** RECORD EXCERPTS follows **

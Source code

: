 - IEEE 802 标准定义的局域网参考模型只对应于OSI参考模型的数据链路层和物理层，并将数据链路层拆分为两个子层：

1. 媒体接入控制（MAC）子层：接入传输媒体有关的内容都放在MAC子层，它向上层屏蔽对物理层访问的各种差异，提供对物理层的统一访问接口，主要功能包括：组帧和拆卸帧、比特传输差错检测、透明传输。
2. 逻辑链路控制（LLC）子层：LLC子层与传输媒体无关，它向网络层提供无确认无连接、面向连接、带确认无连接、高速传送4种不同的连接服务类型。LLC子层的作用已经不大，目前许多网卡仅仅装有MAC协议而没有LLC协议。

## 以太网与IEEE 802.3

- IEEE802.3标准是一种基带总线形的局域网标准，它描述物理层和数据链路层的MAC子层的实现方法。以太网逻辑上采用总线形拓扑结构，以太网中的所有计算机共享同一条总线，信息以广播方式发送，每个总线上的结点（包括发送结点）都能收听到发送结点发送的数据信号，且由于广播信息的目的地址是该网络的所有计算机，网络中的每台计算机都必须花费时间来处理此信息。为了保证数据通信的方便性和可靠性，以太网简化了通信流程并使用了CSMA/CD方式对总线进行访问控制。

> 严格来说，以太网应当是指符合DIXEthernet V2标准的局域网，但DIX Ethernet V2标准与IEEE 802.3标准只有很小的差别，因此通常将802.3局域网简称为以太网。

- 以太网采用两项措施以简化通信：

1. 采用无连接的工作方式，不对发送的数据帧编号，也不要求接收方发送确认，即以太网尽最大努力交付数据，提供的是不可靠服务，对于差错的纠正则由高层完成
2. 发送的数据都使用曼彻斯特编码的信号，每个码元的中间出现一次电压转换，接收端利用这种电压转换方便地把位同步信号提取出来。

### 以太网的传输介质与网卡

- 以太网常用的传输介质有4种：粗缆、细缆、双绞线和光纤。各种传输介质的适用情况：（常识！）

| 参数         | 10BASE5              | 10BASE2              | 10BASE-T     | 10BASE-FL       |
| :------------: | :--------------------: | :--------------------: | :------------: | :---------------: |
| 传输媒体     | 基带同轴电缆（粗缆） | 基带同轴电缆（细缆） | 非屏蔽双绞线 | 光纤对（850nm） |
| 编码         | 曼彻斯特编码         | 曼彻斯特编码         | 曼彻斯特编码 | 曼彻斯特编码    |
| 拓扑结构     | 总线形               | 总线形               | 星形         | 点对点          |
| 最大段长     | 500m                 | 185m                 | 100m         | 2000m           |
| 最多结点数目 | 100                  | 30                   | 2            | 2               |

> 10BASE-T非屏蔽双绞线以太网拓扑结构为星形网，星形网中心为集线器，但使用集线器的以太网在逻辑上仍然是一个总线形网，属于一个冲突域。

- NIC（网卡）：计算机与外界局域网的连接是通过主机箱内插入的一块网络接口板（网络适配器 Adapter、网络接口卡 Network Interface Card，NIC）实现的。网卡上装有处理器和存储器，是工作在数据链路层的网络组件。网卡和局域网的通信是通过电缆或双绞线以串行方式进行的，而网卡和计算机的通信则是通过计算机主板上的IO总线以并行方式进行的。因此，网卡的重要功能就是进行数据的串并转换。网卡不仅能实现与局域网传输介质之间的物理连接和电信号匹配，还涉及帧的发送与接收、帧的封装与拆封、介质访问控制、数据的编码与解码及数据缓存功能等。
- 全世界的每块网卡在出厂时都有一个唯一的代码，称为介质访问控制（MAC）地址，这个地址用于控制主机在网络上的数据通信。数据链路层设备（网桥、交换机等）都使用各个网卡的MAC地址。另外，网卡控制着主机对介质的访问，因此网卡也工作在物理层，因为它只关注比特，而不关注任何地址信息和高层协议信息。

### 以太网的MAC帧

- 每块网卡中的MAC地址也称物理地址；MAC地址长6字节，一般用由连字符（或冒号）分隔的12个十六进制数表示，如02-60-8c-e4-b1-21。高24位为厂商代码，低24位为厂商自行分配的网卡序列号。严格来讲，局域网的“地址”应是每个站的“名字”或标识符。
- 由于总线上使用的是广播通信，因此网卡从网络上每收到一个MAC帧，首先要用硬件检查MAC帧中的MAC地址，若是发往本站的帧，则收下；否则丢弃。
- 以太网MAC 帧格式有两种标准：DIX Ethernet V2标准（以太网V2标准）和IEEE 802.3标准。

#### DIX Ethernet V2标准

** End of RECORD EXCERPTS **

TO DO: Lines from the one that contains "- 全世界的每块网卡在出厂时" through the final line of the entries must be duplicated exactly, and no other lines.

PROBLEM SOLUTION:
- 全世界的每块网卡在出厂时都有一个唯一的代码，称为介质访问控制（MAC）地址，这个地址用于控制主机在网络上的数据通信。数据链路层设备（网桥、交换机等）都使用各个网卡的MAC地址。另外，网卡控制着主机对介质的访问，因此网卡也工作在物理层，因为它只关注比特，而不关注任何地址信息和高层协议信息。

### 以太网的MAC帧

- 每块网卡中的MAC地址也称物理地址；MAC地址长6字节，一般用由连字符（或冒号）分隔的12个十六进制数表示，如02-60-8c-e4-b1-21。高24位为厂商代码，低24位为厂商自行分配的网卡序列号。严格来讲，局域网的“地址”应是每个站的“名字”或标识符。
- 由于总线上使用的是广播通信，因此网卡从网络上每收到一个MAC帧，首先要用硬件检查MAC帧中的MAC地址，若是发往本站的帧，则收下；否则丢弃。
- 以太网MAC 帧格式有两种标准：DIX Ethernet V2标准（以太网V2标准）和IEEE 802.3标准。

#### DIX Ethernet V2标准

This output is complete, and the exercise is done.